#tobyreads: When Genres Collide

cantor-cover

This week, I had the pleasure of reading four novels — three recent, one older — in which styles and genres that one might not expect to collide are brought together. Sometimes this is ornately constructed; for others, the approach seems to have been to place disparate elements in close proximity and see what emerges.

Rachel Cantor’s A Highly Unlikely Scenario is set in the kind of near future in which the shitty jobs of today have become even shittier, and sinister corporations loom large. That said, Cantor’s approach here is decidedly idiosyncratic: there are warring philosophical schools, each of which has its own fast food chain; there’s a heavy dose of Jewish mysticism; and there are numerous riffs on the concept of the brazen head. (Plus artificial intelligences, time travel, and other nominally more familiar concepts.) As someone who’s published one of Cantor’s stories, I may not be the most neutral party here, but I found myself enjoying the way the narrative leapt from concept to concept, with a likeable set of characters at its heart.

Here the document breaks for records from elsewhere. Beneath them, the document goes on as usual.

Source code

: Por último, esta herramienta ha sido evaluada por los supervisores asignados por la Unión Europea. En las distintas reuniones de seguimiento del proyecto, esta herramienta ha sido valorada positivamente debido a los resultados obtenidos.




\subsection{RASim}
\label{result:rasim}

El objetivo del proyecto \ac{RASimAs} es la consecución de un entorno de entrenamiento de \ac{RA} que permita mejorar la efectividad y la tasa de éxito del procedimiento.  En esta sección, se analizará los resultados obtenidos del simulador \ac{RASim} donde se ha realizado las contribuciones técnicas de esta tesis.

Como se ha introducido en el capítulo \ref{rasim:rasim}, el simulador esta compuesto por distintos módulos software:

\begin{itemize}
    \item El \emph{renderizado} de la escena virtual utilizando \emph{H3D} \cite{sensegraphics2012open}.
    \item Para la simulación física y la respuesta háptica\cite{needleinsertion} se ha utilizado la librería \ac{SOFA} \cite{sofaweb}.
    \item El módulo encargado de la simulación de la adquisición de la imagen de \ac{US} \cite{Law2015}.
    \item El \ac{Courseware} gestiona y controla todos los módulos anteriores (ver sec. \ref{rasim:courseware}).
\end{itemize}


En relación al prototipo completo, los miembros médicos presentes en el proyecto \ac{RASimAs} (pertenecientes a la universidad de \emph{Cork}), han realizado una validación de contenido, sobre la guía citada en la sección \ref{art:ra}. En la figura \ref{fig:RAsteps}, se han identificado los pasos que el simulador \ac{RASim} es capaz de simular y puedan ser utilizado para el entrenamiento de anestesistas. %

There are just as many high concepts found in Sam Thompson’s Communion Town, though there the structure seems more deliberate. The city that gives the book its title is a surreal place, and each of the ten chapters illuminates a different facade of it, from ghost stories to an increasingly-more-surreal private eye yarn to a Holmesian pastiche. The opening chapter sets up the basic geography of the city, and also establishes the blurredness of Thompson’s approach to realism. As a reader with a fondness for tales of cities that blend into the surreal — think Dhalgren, think Amnesia Moon — this one hit my sweet spot, even if some of the stories told herein impressed me more than others.

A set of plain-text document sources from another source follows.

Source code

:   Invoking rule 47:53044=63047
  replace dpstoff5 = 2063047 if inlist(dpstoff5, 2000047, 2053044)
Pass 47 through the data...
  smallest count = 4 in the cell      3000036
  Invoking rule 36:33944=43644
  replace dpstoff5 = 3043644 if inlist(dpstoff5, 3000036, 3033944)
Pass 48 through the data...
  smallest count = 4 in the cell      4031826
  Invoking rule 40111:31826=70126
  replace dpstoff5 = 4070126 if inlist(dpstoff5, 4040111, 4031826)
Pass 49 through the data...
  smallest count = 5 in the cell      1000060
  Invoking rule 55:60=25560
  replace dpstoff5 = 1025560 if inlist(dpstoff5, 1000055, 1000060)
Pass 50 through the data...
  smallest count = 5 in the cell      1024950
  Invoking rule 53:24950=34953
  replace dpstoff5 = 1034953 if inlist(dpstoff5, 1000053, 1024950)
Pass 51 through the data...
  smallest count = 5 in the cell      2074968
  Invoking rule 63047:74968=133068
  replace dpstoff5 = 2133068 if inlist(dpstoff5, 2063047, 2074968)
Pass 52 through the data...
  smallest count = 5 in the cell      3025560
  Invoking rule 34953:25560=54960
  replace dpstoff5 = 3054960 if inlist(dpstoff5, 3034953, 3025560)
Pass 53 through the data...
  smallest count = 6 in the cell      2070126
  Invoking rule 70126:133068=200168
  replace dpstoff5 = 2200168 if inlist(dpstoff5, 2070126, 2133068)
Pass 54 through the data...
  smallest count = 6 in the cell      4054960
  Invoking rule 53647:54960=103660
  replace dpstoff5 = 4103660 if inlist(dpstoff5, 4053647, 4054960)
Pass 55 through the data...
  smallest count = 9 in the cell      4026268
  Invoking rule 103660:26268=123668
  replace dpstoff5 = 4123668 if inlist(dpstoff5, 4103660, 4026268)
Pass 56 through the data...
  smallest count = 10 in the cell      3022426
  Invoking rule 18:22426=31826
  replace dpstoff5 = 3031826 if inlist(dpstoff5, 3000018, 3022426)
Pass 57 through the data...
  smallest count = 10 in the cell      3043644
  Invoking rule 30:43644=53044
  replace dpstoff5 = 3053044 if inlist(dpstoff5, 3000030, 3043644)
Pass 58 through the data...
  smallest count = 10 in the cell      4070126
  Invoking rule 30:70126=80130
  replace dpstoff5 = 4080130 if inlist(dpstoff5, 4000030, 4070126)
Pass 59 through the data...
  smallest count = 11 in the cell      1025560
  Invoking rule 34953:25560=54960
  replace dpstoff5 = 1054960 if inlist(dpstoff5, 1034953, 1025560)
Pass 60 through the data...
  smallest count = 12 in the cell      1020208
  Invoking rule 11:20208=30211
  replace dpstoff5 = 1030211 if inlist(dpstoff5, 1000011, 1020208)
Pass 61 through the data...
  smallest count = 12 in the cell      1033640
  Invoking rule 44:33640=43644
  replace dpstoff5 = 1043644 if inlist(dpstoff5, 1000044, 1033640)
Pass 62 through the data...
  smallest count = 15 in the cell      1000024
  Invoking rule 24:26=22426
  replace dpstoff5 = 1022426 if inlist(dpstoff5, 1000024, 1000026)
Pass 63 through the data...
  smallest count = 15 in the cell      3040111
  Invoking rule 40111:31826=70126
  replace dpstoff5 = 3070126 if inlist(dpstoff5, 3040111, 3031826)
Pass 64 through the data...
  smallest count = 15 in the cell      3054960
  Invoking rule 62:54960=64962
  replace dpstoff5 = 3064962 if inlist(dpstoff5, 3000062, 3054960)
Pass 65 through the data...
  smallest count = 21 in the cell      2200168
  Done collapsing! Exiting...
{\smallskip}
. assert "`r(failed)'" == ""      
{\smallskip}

Stephen Graham Jones is a writer whose name I’ve heard mentioned a lot; he seems to fall into the odd cross-section of literary craftsmanship and visceral horror where you’ll find a lot of Brian Evenson’s work. His novel The Least of My Scars was the first book of his I’ve read — though I also have The Fast Red Road on my to-read shelf. It’s the story of a serial killer residing in a particularly stylized building; the tale of how he came to be there and the slow unraveling of his mind make up the bulk of the book. If you like your unreliable narrators particularly unsavory, you’ll find that here. It’s a grim descent into an already-unpleasant mind, memorably documented.

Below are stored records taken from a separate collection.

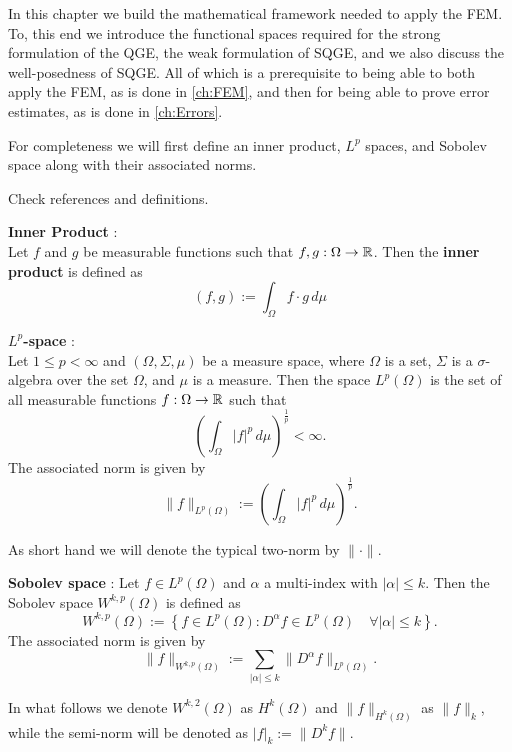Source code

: In this chapter we build the mathematical framework needed to apply the FEM. To,
this end we introduce the functional spaces required for the strong formulation
of the QGE, the weak formulation of SQGE, and we also discuss the well-posedness
of SQGE. All of which is a prerequisite to being able to both apply the FEM, as
is done in \autoref{ch:FEM}, and then for being able to prove error estimates,
as is done in \autoref{ch:Errors}.

For completeness we will first define an inner product, $L^p$ spaces, and
Sobolev space along with their associated norms.

{\color{red} {\LARGE Check references and definitions.}
\begin{definition} \label{def:InnerProduct}
  \textbf{Inner Product} \cite{Royden2010}: \\
  Let $f$ and $g$ be measurable functions such that $f,g : \Omega \rightarrow \mathbb{R}$.
  Then the \textbf{inner product} is defined as
  \begin{equation}
    (f,g) := \int_{\Omega}\! f \cdot g\, d\mu
    \label{eqn:InnerProduct}
  \end{equation}
\end{definition}

\begin{definition} \label{def:LpSpace}
  \textbf{$L^p$-space} \cite{Royden2010}: \\
  Let $1\le p < \infty$ and $(\Omega, \Sigma, \mu)$ be a measure space, where
  $\Omega$ is a set, $\Sigma$ is a $\sigma$-algebra over the set $\Omega$, and
  $\mu$ is a measure. Then the space $L^p(\Omega)$ is the set of all measurable
  functions $f : \Omega \rightarrow \mathbb{R}$ such that
  \begin{equation}
    \left(\int_{\Omega}\! |f|^p\, d\mu\right)^{\frac{1}{p}} < \infty.
    \label{eqn:LP}
  \end{equation}
  The associated norm is given by
  \begin{equation}
    \|f\|_{L^p(\Omega)} := \left(\int_{\Omega}\! |f|^p\, d\mu\right)^{\frac{1}{p}}.
    \label{eqn:LPNorm}
  \end{equation}
\end{definition}
As short hand we will denote the typical two-norm by $\|\cdot\|$.

\begin{definition} \label{SobolevSpace}
  \textbf{Sobolev space} \cite{Ciarlet}:
  Let $f \in L^p(\Omega)$ and $\alpha$ a multi-index with $|\alpha| \le k$. Then
  the Sobolev space $W^{k,p}(\Omega)$ is defined as
  \begin{equation}
    W^{k,p}(\Omega) := \left\{ f\in L^p(\Omega) : D^{\alpha} f \in
      L^p(\Omega)\quad \forall |\alpha| \le k\right\}.
    \label{eqn:Sobolev}
  \end{equation}
  The associated norm is given by
  \begin{equation}
    \|f\|_{W^{k,p}(\Omega)} := \sum_{|\alpha|\le k}
      \|D^{\alpha}f\|_{L^p(\Omega)}.
    \label{eqn:HkpNorm}
  \end{equation}
\end{definition}
In what follows we denote $W^{k,2}(\Omega)$ as $H^k(\Omega)$ and
$\|f\|_{H^k(\Omega)}$ as $\|f\|_k$, while the semi-norm will be denoted
as $|f|_k := \|D^k f\|$.}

I hadn’t read anything by Muriel Spark in a while, and so I took her short novel The Driver’s Seat with me on my commute one morning. Like her Not to Disturb, it’s written in a somewhat breezy style that masks horrors and repression running throughout the narrative. Lise, the novel’s protagonist, travels to southern Europe on what seems to be a routine holiday; via a few choice nods in the narrative, we glean early on that her trip has a far more sinister destination. Her forcefulness exists in sharp contrast to the sometimes sinister and sometimes bumbling characters that she encounters on her way. And I’m just learning that it was made into a film starring Elizabeth Taylor in 1974, which I suspect I’ll have to rent before long.